The area near First National Bank along North Hermitage Road could be the site of future development if the city is awarded a multimodal transportation grant from the Commonwealth Finance Authority.

HERMITAGE — With a new comprehensive plan in place, city officials are looking to impliment one of the plan’s recommendations — a downtown-style development.

To help make the project a reality, city officials are applying to the Commonwealth Finance Authority’s Multimodal Transportation Fund for a grant of nearly $2 million. If approved, the funds would be used to improve transportation infrastructure in the proposed town center.

The city’s 2030 Comprehensive Plan includes a recommendation for a town center development to replicate the community function of a downtown style mixed use district with retail, office and residential space, with amenities to attract visitors.

Those improvements could include the addition of another lighted intersection on North Hermitage Road that could help improve access to the Hermitage School District elementary school complex and possible development in the vacant land north of the Shenango Valley Mall. The project could also include a street grid in the town center area, City Manager Gary Hinkson said.

“This all depends on if we’re approved for the grant, and it is a highly competitive grant, so sometimes there are more project applications than there are funds available,” Hinkson said.

City officials are still in the very early stages of applying for the grant, so exact designs and plans are still being worked out, he said.

Hermitage previously applied for and received funds that were used for the new traffic signals at the intersection on South Hermitage Road serving the LindenPointe business park and for improvements to the Hermitage Athletic Complex, Assistant City Manager Gary Gulla said.

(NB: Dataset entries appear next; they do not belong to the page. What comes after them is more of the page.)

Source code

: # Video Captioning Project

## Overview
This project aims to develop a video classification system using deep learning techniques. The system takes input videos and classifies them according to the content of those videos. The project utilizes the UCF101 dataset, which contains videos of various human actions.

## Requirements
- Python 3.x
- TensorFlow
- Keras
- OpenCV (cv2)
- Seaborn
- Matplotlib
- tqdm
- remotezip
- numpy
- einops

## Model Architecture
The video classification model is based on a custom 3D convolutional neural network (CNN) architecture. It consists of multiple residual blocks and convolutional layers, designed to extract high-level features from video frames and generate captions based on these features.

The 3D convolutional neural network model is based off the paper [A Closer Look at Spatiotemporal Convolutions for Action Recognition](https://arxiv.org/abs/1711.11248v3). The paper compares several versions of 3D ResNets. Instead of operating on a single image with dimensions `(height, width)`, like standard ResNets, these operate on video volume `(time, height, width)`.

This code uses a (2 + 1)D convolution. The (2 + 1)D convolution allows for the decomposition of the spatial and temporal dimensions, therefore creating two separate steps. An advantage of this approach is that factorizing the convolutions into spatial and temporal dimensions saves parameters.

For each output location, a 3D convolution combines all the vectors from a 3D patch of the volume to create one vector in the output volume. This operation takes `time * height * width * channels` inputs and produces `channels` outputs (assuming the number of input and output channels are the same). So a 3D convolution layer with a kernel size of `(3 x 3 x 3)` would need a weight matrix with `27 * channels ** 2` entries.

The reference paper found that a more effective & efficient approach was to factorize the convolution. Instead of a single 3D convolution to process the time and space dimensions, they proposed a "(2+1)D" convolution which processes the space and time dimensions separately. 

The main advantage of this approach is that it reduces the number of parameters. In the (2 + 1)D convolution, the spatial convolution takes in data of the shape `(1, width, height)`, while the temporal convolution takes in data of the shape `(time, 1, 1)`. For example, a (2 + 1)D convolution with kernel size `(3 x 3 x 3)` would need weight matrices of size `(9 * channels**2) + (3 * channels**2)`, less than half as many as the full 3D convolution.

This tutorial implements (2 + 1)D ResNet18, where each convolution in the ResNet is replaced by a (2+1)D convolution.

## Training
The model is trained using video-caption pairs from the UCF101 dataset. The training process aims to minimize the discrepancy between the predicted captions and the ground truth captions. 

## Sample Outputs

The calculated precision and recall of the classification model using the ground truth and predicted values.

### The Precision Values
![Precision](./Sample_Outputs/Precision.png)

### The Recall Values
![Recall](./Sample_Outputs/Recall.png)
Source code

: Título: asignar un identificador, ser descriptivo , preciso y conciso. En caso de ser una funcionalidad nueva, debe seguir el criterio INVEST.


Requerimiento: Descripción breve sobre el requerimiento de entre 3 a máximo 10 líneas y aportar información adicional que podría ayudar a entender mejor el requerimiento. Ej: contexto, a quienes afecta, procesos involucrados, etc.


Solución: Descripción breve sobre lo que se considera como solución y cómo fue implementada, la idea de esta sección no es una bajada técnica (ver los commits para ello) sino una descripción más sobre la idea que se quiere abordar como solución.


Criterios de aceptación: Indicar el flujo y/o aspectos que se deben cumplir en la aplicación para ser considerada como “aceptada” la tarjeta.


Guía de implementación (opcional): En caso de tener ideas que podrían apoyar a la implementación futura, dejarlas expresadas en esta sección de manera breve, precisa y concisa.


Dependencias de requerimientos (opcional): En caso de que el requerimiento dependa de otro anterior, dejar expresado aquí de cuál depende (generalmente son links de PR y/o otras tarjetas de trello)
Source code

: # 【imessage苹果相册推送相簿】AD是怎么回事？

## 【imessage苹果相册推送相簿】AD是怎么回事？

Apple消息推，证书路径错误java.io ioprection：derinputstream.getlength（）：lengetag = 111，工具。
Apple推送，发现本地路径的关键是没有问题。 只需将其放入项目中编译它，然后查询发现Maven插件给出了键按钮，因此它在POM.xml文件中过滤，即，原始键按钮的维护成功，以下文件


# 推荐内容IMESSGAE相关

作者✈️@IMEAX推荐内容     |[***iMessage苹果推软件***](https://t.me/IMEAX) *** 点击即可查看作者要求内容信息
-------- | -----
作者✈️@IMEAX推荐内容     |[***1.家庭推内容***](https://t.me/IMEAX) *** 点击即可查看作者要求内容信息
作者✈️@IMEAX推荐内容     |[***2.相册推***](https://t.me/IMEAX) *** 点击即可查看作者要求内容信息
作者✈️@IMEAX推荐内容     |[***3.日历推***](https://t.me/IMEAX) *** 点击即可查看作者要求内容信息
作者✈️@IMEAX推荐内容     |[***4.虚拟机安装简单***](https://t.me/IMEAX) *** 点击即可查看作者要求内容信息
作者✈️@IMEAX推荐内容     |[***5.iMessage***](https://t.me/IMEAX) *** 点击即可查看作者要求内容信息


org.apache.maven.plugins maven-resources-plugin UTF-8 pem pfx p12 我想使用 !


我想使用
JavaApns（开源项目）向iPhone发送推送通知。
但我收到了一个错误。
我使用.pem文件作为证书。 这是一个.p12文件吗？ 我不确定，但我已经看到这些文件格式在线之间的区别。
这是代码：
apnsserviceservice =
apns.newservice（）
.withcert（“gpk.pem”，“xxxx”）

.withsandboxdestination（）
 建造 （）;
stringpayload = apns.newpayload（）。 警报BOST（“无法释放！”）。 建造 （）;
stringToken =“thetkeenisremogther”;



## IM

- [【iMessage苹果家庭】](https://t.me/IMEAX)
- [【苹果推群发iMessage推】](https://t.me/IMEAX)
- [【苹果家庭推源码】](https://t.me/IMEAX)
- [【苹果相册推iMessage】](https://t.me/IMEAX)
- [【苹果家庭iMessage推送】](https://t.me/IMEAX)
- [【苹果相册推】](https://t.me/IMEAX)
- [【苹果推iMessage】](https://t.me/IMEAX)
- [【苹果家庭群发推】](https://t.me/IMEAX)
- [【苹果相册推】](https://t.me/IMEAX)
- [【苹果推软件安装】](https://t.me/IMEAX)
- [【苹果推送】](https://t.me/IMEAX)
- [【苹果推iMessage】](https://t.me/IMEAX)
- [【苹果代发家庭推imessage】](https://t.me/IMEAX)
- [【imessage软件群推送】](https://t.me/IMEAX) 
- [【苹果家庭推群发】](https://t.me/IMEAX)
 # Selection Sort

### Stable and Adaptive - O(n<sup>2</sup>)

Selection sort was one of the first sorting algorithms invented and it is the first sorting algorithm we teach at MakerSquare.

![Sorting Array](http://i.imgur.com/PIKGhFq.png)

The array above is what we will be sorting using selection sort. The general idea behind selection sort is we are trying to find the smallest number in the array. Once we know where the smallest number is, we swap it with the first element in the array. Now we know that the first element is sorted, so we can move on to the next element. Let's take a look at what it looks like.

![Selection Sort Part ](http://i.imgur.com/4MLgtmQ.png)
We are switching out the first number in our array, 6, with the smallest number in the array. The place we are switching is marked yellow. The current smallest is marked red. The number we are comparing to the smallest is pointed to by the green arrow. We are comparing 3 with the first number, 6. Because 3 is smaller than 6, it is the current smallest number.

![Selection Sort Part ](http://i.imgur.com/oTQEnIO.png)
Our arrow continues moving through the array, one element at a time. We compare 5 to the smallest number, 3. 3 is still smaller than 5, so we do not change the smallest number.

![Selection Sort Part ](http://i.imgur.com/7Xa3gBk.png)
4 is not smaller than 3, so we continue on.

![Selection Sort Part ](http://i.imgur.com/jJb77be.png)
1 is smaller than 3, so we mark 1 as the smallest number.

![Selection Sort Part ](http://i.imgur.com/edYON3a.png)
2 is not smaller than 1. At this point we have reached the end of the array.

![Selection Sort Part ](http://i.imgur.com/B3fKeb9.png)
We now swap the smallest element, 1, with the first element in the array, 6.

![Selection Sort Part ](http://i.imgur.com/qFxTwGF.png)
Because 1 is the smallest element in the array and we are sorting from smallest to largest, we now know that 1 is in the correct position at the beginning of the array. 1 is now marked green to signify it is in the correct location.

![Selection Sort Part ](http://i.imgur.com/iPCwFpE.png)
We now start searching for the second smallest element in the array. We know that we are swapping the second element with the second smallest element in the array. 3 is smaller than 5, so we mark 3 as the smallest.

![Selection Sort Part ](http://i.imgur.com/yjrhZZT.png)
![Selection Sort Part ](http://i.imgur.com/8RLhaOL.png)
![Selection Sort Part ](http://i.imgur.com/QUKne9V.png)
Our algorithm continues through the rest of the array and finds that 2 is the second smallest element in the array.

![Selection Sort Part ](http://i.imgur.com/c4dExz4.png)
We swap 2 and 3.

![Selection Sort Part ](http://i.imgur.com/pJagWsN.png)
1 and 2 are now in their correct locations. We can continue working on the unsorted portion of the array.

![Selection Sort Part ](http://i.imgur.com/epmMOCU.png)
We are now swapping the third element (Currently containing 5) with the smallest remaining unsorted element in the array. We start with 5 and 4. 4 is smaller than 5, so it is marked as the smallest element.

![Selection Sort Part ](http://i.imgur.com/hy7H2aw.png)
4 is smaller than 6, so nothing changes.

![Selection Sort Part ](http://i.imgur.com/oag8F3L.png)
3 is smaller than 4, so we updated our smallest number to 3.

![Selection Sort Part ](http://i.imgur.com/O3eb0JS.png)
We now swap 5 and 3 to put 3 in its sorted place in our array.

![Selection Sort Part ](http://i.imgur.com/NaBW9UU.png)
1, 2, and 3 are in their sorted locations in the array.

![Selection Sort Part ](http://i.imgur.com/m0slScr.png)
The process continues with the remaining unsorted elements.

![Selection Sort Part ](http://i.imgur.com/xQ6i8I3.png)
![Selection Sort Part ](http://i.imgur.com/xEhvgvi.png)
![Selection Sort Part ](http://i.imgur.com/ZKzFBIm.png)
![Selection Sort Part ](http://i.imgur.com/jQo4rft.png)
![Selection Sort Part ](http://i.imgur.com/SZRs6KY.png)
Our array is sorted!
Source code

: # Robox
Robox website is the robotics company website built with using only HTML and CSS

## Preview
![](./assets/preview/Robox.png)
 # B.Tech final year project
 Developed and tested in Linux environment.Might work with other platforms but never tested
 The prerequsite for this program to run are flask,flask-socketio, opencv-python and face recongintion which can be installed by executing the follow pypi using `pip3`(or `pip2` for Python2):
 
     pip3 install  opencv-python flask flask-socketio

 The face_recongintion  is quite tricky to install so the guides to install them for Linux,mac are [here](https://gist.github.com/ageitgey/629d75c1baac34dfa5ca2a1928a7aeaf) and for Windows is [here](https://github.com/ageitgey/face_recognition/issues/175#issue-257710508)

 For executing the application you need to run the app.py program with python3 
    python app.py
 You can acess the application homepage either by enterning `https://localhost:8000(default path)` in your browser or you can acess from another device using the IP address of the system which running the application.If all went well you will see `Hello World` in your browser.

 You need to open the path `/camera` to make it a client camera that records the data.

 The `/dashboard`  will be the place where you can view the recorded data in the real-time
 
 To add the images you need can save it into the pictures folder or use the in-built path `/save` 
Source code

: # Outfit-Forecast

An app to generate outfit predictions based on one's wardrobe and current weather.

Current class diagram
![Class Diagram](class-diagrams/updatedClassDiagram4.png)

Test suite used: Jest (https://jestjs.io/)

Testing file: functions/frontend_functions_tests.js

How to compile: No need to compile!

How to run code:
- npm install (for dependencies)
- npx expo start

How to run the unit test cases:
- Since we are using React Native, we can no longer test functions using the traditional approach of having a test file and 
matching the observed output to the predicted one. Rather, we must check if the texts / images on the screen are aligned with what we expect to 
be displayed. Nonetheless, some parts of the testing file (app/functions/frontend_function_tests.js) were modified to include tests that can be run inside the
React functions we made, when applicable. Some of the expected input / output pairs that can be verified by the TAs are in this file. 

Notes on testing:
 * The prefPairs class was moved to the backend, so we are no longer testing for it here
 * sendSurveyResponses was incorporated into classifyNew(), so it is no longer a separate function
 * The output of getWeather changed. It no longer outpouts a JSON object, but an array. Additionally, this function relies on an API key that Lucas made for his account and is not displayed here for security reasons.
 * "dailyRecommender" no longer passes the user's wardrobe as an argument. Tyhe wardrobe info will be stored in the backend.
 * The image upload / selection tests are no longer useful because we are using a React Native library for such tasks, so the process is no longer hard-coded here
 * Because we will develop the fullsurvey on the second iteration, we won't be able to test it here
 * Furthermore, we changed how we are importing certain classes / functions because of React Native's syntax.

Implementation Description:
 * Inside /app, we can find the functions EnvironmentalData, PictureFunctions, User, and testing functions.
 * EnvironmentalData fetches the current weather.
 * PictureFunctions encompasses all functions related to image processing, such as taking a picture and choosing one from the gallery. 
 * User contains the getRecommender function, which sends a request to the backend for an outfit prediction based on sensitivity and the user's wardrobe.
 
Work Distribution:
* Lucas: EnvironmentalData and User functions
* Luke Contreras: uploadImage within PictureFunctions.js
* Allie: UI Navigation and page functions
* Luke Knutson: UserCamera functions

“They’re a very good organization to work with,” Gulla said.

A response from the Commonwealth Finance Authority is expected in about six months, although it could be pushed back depending on how busy the authority is. If approved, the project would be bid through the city and could be under way during the 2020 construction season at the earliest, Gulla said.

The application was authorized by the Hermitage commissioners at their monthly meeting on July 24. Board members voted in favor with the exception of Commissioner William McConnell, who abstained because of the McConnell family’s association with the Shenango Valley Mall property.

The McConnell family has since reached an agreement to sell the mall to developer LRC Realty of Akron, Ohio.